Exercise ▸ From the entries, copy each line that includes "sharpness".

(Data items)

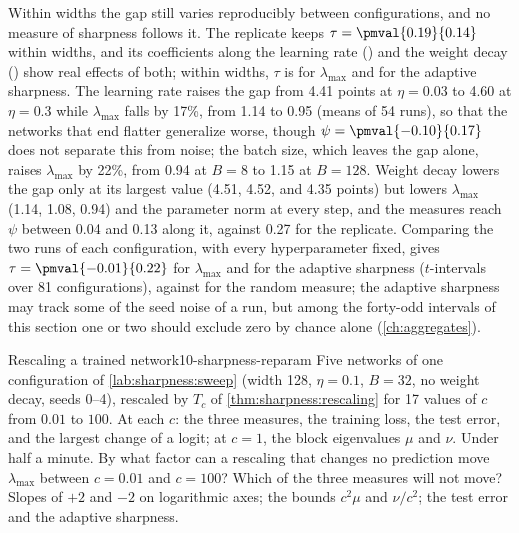 \begin{refsection}
Within widths the gap still varies reproducibly between configurations, and no measure of sharpness follows it. The replicate keeps $\tau=\pmval{0.19}{0.14}$ within widths, and its coefficients along the learning rate () and the weight decay () show real effects of both; within widths, $\tau$ is  for $\lambda_{\max}$ and  for the adaptive sharpness. The learning rate raises the gap from 4.41 points at $\eta=0.03$ to 4.60 at $\eta=0.3$ while $\lambda_{\max}$ falls by 17\%, from 1.14 to 0.95 (means of 54 runs), so that the networks that end flatter generalize worse, though $\psi=\pmval{-0.10}{0.17}$ does not separate this from noise; the batch size, which leaves the gap alone, raises $\lambda_{\max}$ by 22\%, from 0.94 at $B=8$ to 1.15 at $B=128$. Weight decay lowers the gap only at its largest value (4.51, 4.52, and 4.35 points) but lowers $\lambda_{\max}$ (1.14, 1.08, 0.94) and the parameter norm at every step, and the measures reach $\psi$ between 0.04 and 0.13 along it, against 0.27 for the replicate. Comparing the two runs of each configuration, with every hyperparameter fixed, gives $\tau=\pmval{-0.01}{0.22}$ for $\lambda_{\max}$ and  for the adaptive sharpness ($t$-intervals over 81 configurations), against  for the random measure; the adaptive sharpness may track some of the seed noise of a run, but among the forty-odd intervals of this section one or two should exclude zero by chance alone (\cref{ch:aggregates}).

\begin{lab}{Rescaling a trained network}{10-sharpness-reparam}\label{lab:sharpness:reparam}
 Five networks of one configuration of \cref{lab:sharpness:sweep} (width 128, $\eta=0.1$, $B=32$, no weight decay, seeds 0--4), rescaled by $T_c$ of \cref{thm:sharpness:rescaling} for 17 values of $c$ from $0.01$ to $100$. At each $c$: the three measures, the training loss, the test error, and the largest change of a logit; at $c=1$, the block eigenvalues $\mu$ and $\nu$. Under half a minute.
 By what factor can a rescaling that changes no prediction move $\lambda_{\max}$ between $c=0.01$ and $c=100$? Which of the three measures will not move?
 Slopes of $+2$ and $-2$ on logarithmic axes; the bounds $c^2\mu$ and $\nu/c^2$; the test error and the adaptive sharpness.
\end{lab}


\end{refsection}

Answer box ▸
Within widths the gap still varies reproducibly between configurations, and no measure of sharpness follows it. The replicate keeps $\tau=\pmval{0.19}{0.14}$ within widths, and its coefficients along the learning rate () and the weight decay () show real effects of both; within widths, $\tau$ is  for $\lambda_{\max}$ and  for the adaptive sharpness. The learning rate raises the gap from 4.41 points at $\eta=0.03$ to 4.60 at $\eta=0.3$ while $\lambda_{\max}$ falls by 17\%, from 1.14 to 0.95 (means of 54 runs), so that the networks that end flatter generalize worse, though $\psi=\pmval{-0.10}{0.17}$ does not separate this from noise; the batch size, which leaves the gap alone, raises $\lambda_{\max}$ by 22\%, from 0.94 at $B=8$ to 1.15 at $B=128$. Weight decay lowers the gap only at its largest value (4.51, 4.52, and 4.35 points) but lowers $\lambda_{\max}$ (1.14, 1.08, 0.94) and the parameter norm at every step, and the measures reach $\psi$ between 0.04 and 0.13 along it, against 0.27 for the replicate. Comparing the two runs of each configuration, with every hyperparameter fixed, gives $\tau=\pmval{-0.01}{0.22}$ for $\lambda_{\max}$ and  for the adaptive sharpness ($t$-intervals over 81 configurations), against  for the random measure; the adaptive sharpness may track some of the seed noise of a run, but among the forty-odd intervals of this section one or two should exclude zero by chance alone (\cref{ch:aggregates}).
\begin{lab}{Rescaling a trained network}{10-sharpness-reparam}\label{lab:sharpness:reparam}
 Five networks of one configuration of \cref{lab:sharpness:sweep} (width 128, $\eta=0.1$, $B=32$, no weight decay, seeds 0--4), rescaled by $T_c$ of \cref{thm:sharpness:rescaling} for 17 values of $c$ from $0.01$ to $100$. At each $c$: the three measures, the training loss, the test error, and the largest change of a logit; at $c=1$, the block eigenvalues $\mu$ and $\nu$. Under half a minute.
 Slopes of $+2$ and $-2$ on logarithmic axes; the bounds $c^2\mu$ and $\nu/c^2$; the test error and the adaptive sharpness.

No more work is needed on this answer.